Pentimento di un Suv romano

Posso parlare?

–  Ti ascolto.

– Vorrei provare a spiegarmi…

– Non sarebbe meglio se prima ammettessi le colpe?

– Forse hai ragione. Allora, vediamo… E’ vero, sono enorme. Ingombro le strade della città. Consumo troppa benzina. Inquino più delle altre auto. Ecco.

– Tutto qui?

– Cos’altro devo dire?

– Non sei esattamente una piuma. Qualche accenno a cosa succede quando corri troppo, quando sbandi, magari quando investi qualcuno?

– E’ vero, sono pericoloso: se l’impatto con un’auto normale può ucciderti, con me muori di sicuro.


– Mi basta sapere che sei consapevole della tua inutilità.

– Inutilità? Non ho detto questo.

– Ma si deduce dalle tue parole. Sei inutile, ammettilo.

– Ok, lo ammetto. In una città come Roma sono inutile.

– E in molti altri posti.

– Ma è qui che vivo! E poi vorrei aggiungere a mia discolpa che costruirmi così non è stata una mia idea. Lo so che è banale, ma è vero anche questo.

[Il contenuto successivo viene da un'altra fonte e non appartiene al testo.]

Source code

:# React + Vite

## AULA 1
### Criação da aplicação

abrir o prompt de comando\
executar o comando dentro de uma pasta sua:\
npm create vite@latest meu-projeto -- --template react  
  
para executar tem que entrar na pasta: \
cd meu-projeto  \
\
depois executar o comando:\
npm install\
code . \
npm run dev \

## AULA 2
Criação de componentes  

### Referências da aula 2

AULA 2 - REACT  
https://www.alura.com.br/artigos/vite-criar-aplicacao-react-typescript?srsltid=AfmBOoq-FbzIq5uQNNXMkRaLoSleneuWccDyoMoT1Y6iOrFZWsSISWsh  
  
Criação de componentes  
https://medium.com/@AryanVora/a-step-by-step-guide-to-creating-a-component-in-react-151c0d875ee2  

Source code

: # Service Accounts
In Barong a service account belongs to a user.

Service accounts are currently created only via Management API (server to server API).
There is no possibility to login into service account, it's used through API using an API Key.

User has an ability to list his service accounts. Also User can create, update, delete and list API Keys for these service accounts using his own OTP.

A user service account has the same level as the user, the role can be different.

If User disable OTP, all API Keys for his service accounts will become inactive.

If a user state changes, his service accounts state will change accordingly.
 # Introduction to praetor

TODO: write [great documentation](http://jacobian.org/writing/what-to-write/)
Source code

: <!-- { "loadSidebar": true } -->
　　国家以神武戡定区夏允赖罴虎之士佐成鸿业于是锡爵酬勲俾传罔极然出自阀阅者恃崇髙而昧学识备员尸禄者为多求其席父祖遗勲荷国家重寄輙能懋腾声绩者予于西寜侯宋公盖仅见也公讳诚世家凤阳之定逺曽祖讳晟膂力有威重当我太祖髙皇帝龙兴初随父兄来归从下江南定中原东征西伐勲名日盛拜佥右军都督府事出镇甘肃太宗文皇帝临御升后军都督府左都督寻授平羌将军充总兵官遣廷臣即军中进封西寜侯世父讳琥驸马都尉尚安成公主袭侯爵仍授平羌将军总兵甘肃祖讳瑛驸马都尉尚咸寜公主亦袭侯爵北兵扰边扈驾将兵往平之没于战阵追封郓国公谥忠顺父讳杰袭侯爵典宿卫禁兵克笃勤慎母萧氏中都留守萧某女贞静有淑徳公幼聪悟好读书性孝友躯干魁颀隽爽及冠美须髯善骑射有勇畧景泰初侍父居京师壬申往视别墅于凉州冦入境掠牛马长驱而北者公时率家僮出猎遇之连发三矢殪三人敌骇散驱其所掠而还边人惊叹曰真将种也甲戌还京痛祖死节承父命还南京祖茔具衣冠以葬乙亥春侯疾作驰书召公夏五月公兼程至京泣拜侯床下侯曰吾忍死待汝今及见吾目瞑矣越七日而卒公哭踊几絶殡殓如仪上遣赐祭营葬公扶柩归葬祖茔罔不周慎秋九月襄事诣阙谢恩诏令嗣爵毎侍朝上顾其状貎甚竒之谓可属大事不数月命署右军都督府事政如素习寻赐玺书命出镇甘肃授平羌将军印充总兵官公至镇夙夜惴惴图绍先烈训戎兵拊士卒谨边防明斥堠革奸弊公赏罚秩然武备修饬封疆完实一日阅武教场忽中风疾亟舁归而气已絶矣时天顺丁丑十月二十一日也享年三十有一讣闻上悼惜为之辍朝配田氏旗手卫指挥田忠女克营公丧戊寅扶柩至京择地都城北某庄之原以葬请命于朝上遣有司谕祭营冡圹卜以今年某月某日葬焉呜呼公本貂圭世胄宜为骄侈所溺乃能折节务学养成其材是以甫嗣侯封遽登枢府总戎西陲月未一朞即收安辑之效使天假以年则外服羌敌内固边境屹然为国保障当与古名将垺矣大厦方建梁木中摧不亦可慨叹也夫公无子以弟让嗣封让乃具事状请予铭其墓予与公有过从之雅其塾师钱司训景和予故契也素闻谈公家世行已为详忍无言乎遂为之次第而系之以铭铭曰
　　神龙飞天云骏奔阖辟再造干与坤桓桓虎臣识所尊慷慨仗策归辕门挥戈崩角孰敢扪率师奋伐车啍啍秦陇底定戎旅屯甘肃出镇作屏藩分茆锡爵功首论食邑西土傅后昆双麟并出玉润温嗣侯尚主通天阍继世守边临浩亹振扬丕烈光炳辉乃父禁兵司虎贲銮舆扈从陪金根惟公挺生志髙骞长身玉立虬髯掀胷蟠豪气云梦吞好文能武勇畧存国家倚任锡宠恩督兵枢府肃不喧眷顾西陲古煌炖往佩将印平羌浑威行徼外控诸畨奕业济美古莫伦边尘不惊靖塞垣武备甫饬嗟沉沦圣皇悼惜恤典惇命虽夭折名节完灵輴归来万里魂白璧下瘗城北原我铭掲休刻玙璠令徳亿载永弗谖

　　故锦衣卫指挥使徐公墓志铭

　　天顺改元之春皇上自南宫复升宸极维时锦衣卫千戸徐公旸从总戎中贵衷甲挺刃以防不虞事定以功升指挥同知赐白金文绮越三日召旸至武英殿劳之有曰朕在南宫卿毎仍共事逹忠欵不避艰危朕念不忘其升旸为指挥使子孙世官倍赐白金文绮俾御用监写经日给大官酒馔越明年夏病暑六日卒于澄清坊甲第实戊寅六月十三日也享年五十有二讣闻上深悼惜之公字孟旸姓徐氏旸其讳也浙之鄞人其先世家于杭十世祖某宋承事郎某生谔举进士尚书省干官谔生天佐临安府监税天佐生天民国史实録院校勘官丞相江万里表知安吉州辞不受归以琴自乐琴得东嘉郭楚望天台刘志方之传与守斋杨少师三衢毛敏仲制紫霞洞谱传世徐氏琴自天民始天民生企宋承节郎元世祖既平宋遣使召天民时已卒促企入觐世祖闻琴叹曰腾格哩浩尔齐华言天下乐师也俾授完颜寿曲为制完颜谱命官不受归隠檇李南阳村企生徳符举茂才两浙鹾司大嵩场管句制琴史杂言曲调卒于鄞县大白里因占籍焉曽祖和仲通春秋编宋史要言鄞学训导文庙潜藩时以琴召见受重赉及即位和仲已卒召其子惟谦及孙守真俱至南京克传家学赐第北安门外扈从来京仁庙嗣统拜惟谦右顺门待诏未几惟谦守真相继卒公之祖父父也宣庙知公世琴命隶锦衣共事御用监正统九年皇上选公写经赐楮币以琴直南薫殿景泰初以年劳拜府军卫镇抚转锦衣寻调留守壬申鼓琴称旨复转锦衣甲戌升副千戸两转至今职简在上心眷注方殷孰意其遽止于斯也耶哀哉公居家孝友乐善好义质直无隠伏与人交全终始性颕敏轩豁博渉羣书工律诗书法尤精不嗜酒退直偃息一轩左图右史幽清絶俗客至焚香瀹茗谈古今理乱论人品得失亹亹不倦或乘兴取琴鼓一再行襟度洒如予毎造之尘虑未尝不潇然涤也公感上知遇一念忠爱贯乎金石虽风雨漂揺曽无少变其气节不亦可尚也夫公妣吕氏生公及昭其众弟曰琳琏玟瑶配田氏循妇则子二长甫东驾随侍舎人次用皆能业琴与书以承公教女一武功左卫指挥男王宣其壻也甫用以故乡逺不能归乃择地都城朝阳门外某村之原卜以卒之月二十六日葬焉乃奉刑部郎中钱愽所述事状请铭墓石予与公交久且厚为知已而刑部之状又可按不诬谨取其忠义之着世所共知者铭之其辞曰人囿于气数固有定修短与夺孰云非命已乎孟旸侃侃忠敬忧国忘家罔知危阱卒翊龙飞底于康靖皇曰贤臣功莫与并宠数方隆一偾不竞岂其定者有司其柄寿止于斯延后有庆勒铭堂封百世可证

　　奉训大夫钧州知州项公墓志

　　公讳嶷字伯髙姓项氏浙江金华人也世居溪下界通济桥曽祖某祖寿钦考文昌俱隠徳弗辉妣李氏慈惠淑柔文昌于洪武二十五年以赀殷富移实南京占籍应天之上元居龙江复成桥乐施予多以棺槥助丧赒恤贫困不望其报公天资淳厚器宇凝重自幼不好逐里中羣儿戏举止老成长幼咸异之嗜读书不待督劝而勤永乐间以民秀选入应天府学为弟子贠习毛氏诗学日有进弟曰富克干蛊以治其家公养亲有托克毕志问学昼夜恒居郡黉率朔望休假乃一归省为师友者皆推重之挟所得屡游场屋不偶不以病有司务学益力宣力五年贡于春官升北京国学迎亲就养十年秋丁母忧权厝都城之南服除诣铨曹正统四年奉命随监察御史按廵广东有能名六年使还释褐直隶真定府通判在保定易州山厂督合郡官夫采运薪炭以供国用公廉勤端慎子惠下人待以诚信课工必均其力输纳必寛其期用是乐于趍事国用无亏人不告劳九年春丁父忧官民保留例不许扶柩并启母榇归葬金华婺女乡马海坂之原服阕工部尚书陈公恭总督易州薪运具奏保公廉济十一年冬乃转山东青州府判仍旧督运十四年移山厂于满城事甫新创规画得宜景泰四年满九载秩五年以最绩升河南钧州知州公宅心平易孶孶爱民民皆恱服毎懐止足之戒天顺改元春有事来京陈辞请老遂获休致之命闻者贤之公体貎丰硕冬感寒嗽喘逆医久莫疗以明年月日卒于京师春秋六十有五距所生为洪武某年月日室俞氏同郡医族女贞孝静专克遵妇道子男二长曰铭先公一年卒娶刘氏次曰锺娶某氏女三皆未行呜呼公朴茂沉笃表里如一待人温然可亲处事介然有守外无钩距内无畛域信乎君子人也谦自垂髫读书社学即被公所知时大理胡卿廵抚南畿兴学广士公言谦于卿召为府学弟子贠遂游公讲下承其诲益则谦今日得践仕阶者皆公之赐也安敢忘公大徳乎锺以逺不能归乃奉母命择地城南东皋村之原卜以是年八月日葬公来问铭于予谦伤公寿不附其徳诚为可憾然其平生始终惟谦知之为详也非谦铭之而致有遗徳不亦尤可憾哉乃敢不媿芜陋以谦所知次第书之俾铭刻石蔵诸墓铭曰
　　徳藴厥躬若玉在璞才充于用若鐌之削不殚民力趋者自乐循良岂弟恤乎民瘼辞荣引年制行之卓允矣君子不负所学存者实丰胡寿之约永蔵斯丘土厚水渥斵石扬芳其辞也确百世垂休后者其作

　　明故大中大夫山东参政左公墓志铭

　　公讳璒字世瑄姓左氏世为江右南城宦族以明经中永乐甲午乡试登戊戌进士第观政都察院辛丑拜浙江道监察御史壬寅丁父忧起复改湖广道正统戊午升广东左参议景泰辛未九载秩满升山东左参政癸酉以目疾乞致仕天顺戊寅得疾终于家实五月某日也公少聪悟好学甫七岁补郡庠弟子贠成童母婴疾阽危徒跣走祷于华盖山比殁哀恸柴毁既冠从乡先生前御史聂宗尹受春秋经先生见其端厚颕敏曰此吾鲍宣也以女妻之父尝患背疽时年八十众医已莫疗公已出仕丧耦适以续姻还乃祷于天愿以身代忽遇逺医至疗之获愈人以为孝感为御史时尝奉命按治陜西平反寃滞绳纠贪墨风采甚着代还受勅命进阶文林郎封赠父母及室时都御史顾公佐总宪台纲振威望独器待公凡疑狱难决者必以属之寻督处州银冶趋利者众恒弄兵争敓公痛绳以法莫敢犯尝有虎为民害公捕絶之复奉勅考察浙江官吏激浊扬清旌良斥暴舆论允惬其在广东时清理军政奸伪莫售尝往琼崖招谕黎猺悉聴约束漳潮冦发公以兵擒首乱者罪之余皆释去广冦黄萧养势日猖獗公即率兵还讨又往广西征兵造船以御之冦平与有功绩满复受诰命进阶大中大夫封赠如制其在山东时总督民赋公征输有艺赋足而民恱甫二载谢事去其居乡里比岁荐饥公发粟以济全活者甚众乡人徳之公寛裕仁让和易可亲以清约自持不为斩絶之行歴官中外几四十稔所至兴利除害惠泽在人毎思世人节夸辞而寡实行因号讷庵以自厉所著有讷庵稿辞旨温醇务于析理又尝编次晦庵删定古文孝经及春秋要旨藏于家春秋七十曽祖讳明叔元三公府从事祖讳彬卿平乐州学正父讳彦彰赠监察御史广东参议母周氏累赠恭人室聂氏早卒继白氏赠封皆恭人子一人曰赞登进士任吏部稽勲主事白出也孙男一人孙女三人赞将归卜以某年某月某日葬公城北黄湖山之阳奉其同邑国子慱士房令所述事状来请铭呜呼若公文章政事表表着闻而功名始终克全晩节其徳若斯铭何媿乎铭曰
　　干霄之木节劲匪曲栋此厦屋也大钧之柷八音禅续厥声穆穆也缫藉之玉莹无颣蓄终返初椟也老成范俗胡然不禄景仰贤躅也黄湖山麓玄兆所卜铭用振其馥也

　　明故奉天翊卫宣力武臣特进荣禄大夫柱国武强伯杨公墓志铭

– Hai ragione. Non sei responsabile della tua mostruosità. Dobbiamo imputarla al cinismo e all’idiozia di chi ti ha progettato e costruito.

(silenzio)

– A chi appartieni?

– A una donna.

– E per cosa ti usa?

– Mi porta in giro per il quartiere Prati. Quasi tutti i giorni mi lascia in doppia fila a via Settembrini e va a fare la spesa. Compra verdure biologiche, carciofi organici, queste cose qui.

– È bionda, fa l’avvocato quando le va, anche suo marito è avvocato e hanno un figlio.

– Sì! Come fai a saperlo?

– Ho tirato a indovinare.

– Accidenti, sei in gamba. Però il marito non fa l’avvocato. Si occupa di marketing. E anche lei, in realtà, non è un avvocato vero e proprio, pur avendo una laurea in giurisprudenza.